University of Melbourne’s Professor Christopher McDevitt, Head of Research in the Department of Microbiology and Immunology and co-Lead of the Bacterial and Parasitic Infections Theme at the Doherty Institute, is leading the research into an innovative therapeutic approach that will target the bacteria that most commonly cause CABP – Streptococcus pneumoniae, Haemophilus influenzae and Moraxella catarrhalis – with the goal of disrupting their ability to resist antibiotic treatment.

In collaboration with colleagues at the University of Queensland, Professor McDevitt and his team aim to improve CABP treatment outcomes and deliver valuable insights into developing new approaches to combatting antimicrobial resistance – one of the most serious threats to global public health.

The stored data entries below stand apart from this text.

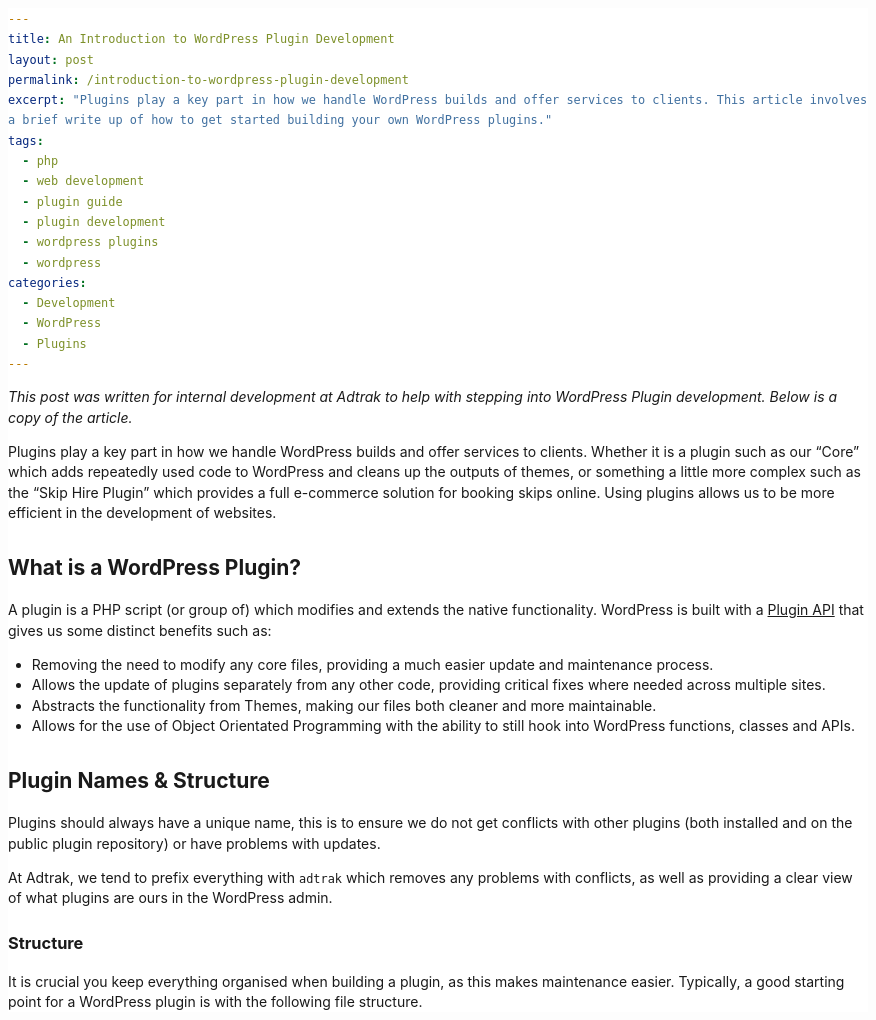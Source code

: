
 ```yaml
---
title: An Introduction to WordPress Plugin Development
layout: post
permalink: /introduction-to-wordpress-plugin-development
excerpt: "Plugins play a key part in how we handle WordPress builds and offer services to clients. This article involves a brief write up of how to get started building your own WordPress plugins."
tags:
  - php
  - web development
  - plugin guide
  - plugin development
  - wordpress plugins
  - wordpress
categories:
  - Development
  - WordPress
  - Plugins
---
```


_This post was written for internal development at Adtrak to help with stepping into WordPress Plugin development. Below is a copy of the article._

Plugins play a key part in how we handle WordPress builds and offer services to clients. Whether it is a plugin such as our “Core” which adds repeatedly used code to WordPress and cleans up the outputs of themes, or something a little more complex such as the “Skip Hire Plugin” which provides a full e-commerce solution for booking skips online. Using plugins allows us to be more efficient in the development of websites.

## What is a WordPress Plugin?
A plugin is a PHP script (or group of) which modifies and extends the native functionality. WordPress is built with a [Plugin API](https://codex.wordpress.org/Plugin_API) that gives us some distinct benefits such as:

- Removing the need to modify any core files, providing a much easier update and maintenance process. 
- Allows the update of plugins separately from any other code, providing critical fixes where needed across multiple sites.
- Abstracts the functionality from Themes, making our files both cleaner and more maintainable. 
- Allows for the use of Object Orientated Programming with the ability to still hook into WordPress functions, classes and APIs.

## Plugin Names & Structure
Plugins should always have a unique name, this is to ensure we do not get conflicts with other plugins (both installed and on the public plugin repository) or have problems with updates. 

At Adtrak, we tend to prefix everything with `adtrak` which removes any problems with conflicts, as well as providing a clear view of what plugins are ours in the WordPress admin.

### Structure
It is crucial you keep everything organised when building a plugin, as this makes maintenance easier. Typically, a good starting point for a WordPress plugin is with the following file structure. 

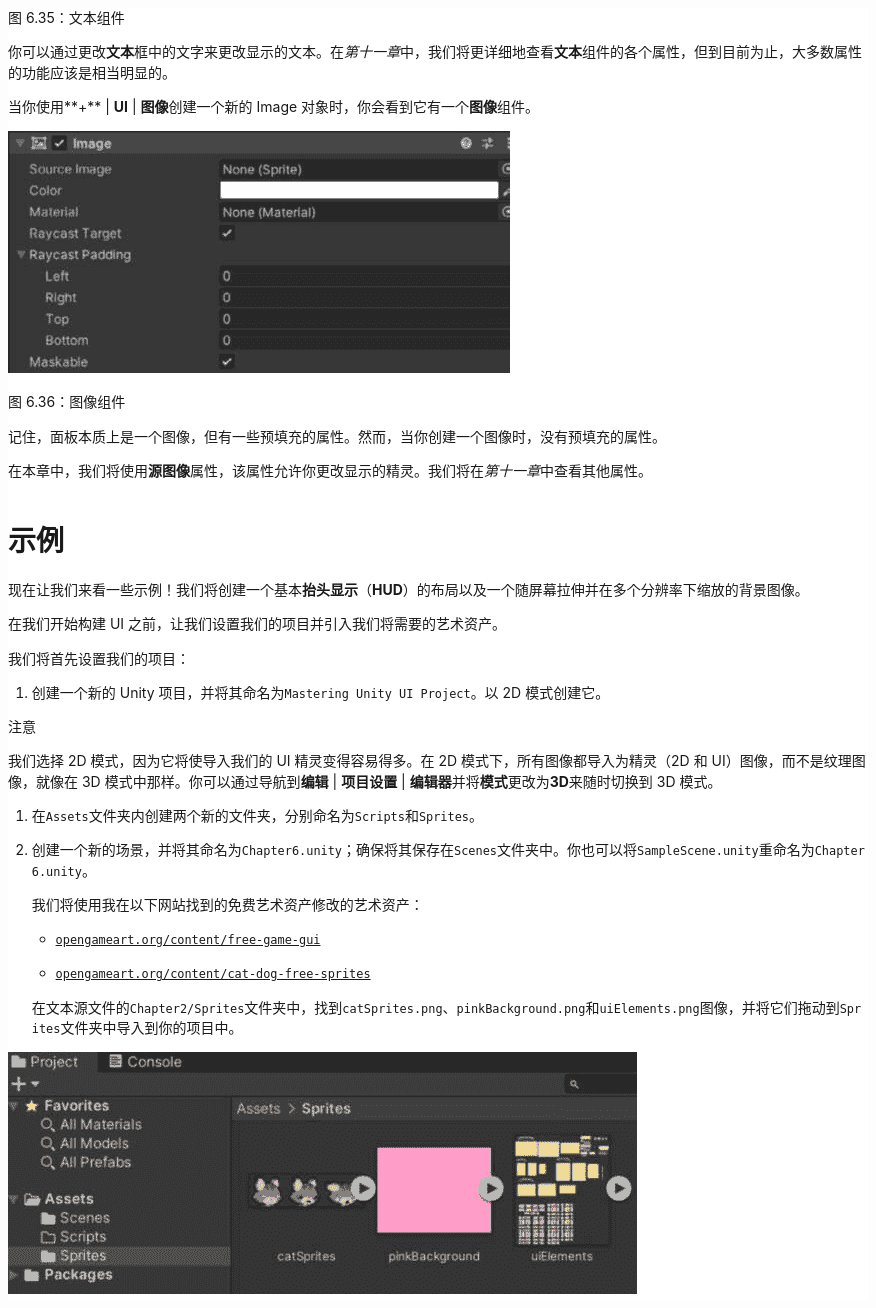 图 6.35：文本组件

你可以通过更改**文本**框中的文字来更改显示的文本。在*第十一章*中，我们将更详细地查看**文本**组件的各个属性，但到目前为止，大多数属性的功能应该是相当明显的。

当你使用**+** | **UI** | **图像**创建一个新的 Image 对象时，你会看到它有一个**图像**组件。

![图 6.36：图像组件](img/Figure_06.36_B18327.jpg)

图 6.36：图像组件

记住，面板本质上是一个图像，但有一些预填充的属性。然而，当你创建一个图像时，没有预填充的属性。

在本章中，我们将使用**源图像**属性，该属性允许你更改显示的精灵。我们将在*第十一章*中查看其他属性。

# 示例

现在让我们来看一些示例！我们将创建一个基本**抬头显示**（**HUD**）的布局以及一个随屏幕拉伸并在多个分辨率下缩放的背景图像。

在我们开始构建 UI 之前，让我们设置我们的项目并引入我们将需要的艺术资产。

我们将首先设置我们的项目：

1.  创建一个新的 Unity 项目，并将其命名为`Mastering Unity UI Project`。以 2D 模式创建它。

注意

我们选择 2D 模式，因为它将使导入我们的 UI 精灵变得容易得多。在 2D 模式下，所有图像都导入为精灵（2D 和 UI）图像，而不是纹理图像，就像在 3D 模式中那样。你可以通过导航到**编辑** | **项目设置** | **编辑器**并将**模式**更改为**3D**来随时切换到 3D 模式。

1.  在`Assets`文件夹内创建两个新的文件夹，分别命名为`Scripts`和`Sprites`。

1.  创建一个新的场景，并将其命名为`Chapter6.unity`；确保将其保存在`Scenes`文件夹中。你也可以将`SampleScene.unity`重命名为`Chapter6.unity`。

    我们将使用我在以下网站找到的免费艺术资产修改的艺术资产：

    +   [`opengameart.org/content/free-game-gui`](https://opengameart.org/content/free-game-gui)

    +   [`opengameart.org/content/cat-dog-free-sprites`](https://opengameart.org/content/cat-dog-free-sprites)

    在文本源文件的`Chapter2/Sprites`文件夹中，找到`catSprites.png`、`pinkBackground.png`和`uiElements.png`图像，并将它们拖动到`Sprites`文件夹中导入到你的项目中。

![图 6.37：导入精灵](img/Figure_06.37_B18327.jpg)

“Restoring the susceptibility of these pathogens to drug treatment will rescue the effectiveness of commonly used frontline antibiotics,” said Professor McDevitt.

CARBX is a global non-profit partnership dedicated to building a pipeline of high-impact products by supporting innovative, antibacterial development. Led by Boston University and funded by a consortium of governments and foundations, it supports innovative therapeutics, preventatives and rapid diagnostics. CARB-X focuses on infections, and the antibiotic-resistant bacterial pathogens that cause them, that result in the greatest morbidity and mortality globally.

Professor McDevitt explained that, in the century that has nearly passed since antibiotics in the form of penicillin were first discovered, bacteria, including those causing CABP, have developed resistance. As a result, many of the drugs commonly used in clinical settings have become substantially less effective.

“Research to develop new drugs is underway, but we’re aiming to restore the effectiveness of frontline antibiotics whose ability to treat infections has been reduced by resistance. This is a crucial part of a long-term strategy to deal with CABP and other bacterial infections by aiming to preserve the usefulness of our existing antimicrobial defences,” he said.

​​​The CARB-X award to Professor McDevitt supports the development of PBT2, a therapeutic originally developed as a treatment for neurodegenerative disorders including Alzheimer’s and Huntington’s diseases. Although PBT2 did not progress as a treatment for neurodegenerative diseases, studies by Professor McDevitt and his collaborators discovered that PBT2 had the potential to disarm the pathways by which bacteria resist key frontline antibiotics, including amoxicillin and doxycycline.

Professor McDevitt said his team will develop these findings into a therapeutic strategy to use PBT2 to break drug-resistance and restore the ability of common antibiotics to effectively eliminate those bacteria.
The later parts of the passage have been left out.